We’ve all had times in life when everything changes suddenly. Sometimes, it’s due to a bad turn of events. Sometimes, it’s just the natural course of life. For instance, you my have gone away to college and found yourself in an entirely new world. Or you may have changed jobs at one point in your career and discovered that your new company does business in a way very different from your old one. When confronted with these changes, you have to decide how you were going to live your life in this new environment. In both cases, you may find yourself facing moral or ethical challenges in which you have to choose how you will act. You may find yourself in situations where your old sense of values is challenged.
When his brothers sold him into slavery in Egypt, Joseph faced the same situation. He found himself working in the household of a powerful Egyptian named Potipher. Yet Joseph is able to not only survive I his new surroundings, he thrives in them. How is he able to do that? At the risk of sounding like a cotemporary mega-church preacher, I think the story teaches us three things.
First, when his life falls apart, Joseph doesn’t sulk about it. After a Mrs. Robinson encounter with Potipher’s wife, Joseph is falsely accused of hitting on her. He finds himself imprisoned. He could have just felt sorry for himself, but instead he looks for the opportunity in this new situation. He meets two Egyptian officials who have also been incarcerated and correctly interprets their dreams for them. Down the road, this leads to him being released from prison and being elevated to the number two position in Egypt.

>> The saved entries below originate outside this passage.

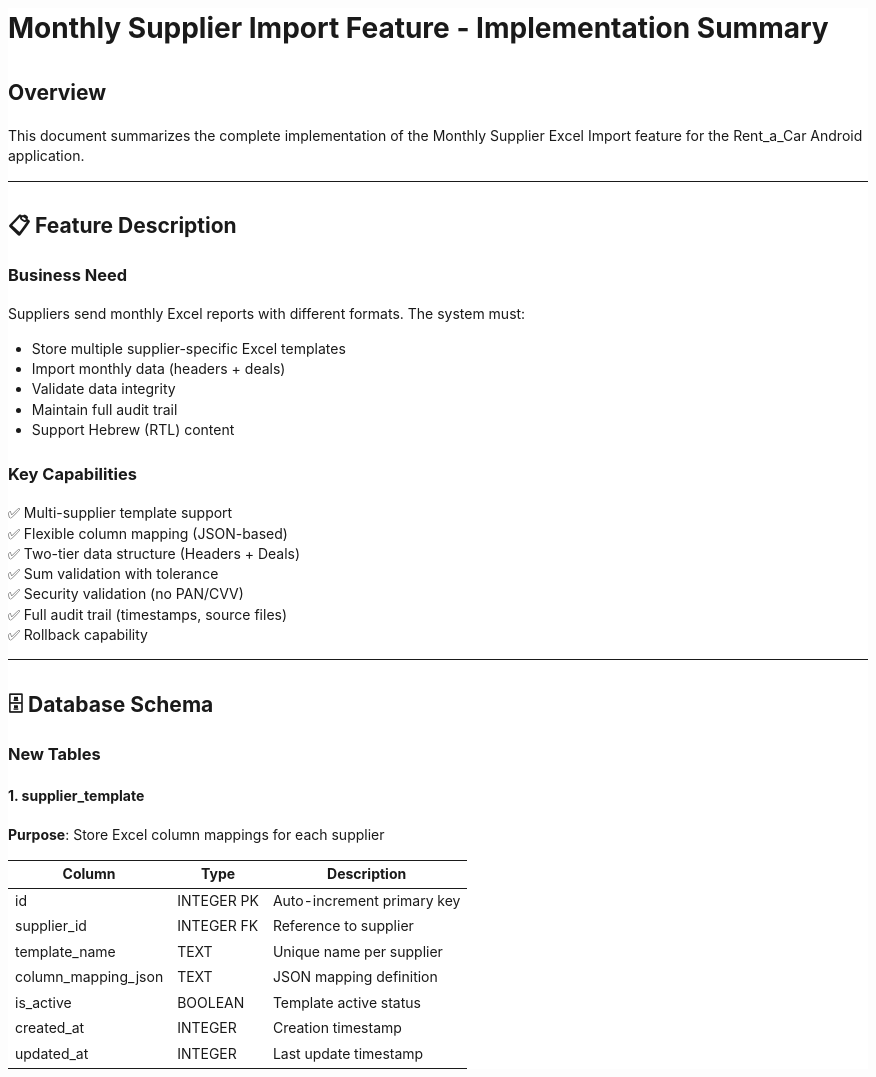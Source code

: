 # Monthly Supplier Import Feature - Implementation Summary

## Overview

This document summarizes the complete implementation of the Monthly Supplier Excel Import feature for the Rent_a_Car Android application.

---

## 📋 Feature Description

### Business Need
Suppliers send monthly Excel reports with different formats. The system must:
- Store multiple supplier-specific Excel templates
- Import monthly data (headers + deals)
- Validate data integrity
- Maintain full audit trail
- Support Hebrew (RTL) content

### Key Capabilities
✅ Multi-supplier template support  
✅ Flexible column mapping (JSON-based)  
✅ Two-tier data structure (Headers + Deals)  
✅ Sum validation with tolerance  
✅ Security validation (no PAN/CVV)  
✅ Full audit trail (timestamps, source files)  
✅ Rollback capability  

---

## 🗄️ Database Schema

### New Tables

#### 1. supplier_template
**Purpose**: Store Excel column mappings for each supplier

| Column | Type | Description |
|--------|------|-------------|
| id | INTEGER PK | Auto-increment primary key |
| supplier_id | INTEGER FK | Reference to supplier |
| template_name | TEXT | Unique name per supplier |
| column_mapping_json | TEXT | JSON mapping definition |
| is_active | BOOLEAN | Template active status |
| created_at | INTEGER | Creation timestamp |
| updated_at | INTEGER | Last update timestamp |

The second thing Joseph does to thrive in his new life is to stay true to his values and beliefs. When he turns down Potipher’s wife, he says it would be a offense to God to sleep with her. Notice he does not make the claim that would usually be made in an ancient culture, that it would be an offense to her husband, since after all she was his property. Joseph’s view of ethics and morality is more universal than simple pragmatism.
Additionally, when he later interprets Pharaoh’s dreams, this trait comes through gain. Pharaoh gives Joseph a generic compliment about his dream interpretation abilities. Joseph takes it and makes it specific. He says his gifts come from God.
The third thing Joseph does is something I would like to spend a little more time on. Although he stays true to his values, Joseph doesn’t assume that engaging the culture will water down his values
There had never been a rock band at the Christian High School I attended. Rumor had it, a group of kids had played the Stones “Honky Tonk Woman” at a talent show a few years earlier and were never seen nor heard from again. So when a few friends and I wanted to have our band to play at our senior talent show, we met with some resistance. The school administration looked at us, not as if we had two heads, but as if we bit the head off a bat.
I don’t even remember what song we wanted to play, all I remember are the reasons why performing this song would not be, in their words, “God-glorifying”. Surprisingly the lyrics were not the issue. Instead they were concerned about the origins of rock music. One teacher told me, “It’s not so much the lyrics of this particular song, it’s the environment of rebellion, alcohol and drugs from which it comes.” I explained that we were not endorsing those things, but their minds were made up. Rock music was “of the world’ and as such had this supernatural ability to be a sinful influence, even when no such influence was intended.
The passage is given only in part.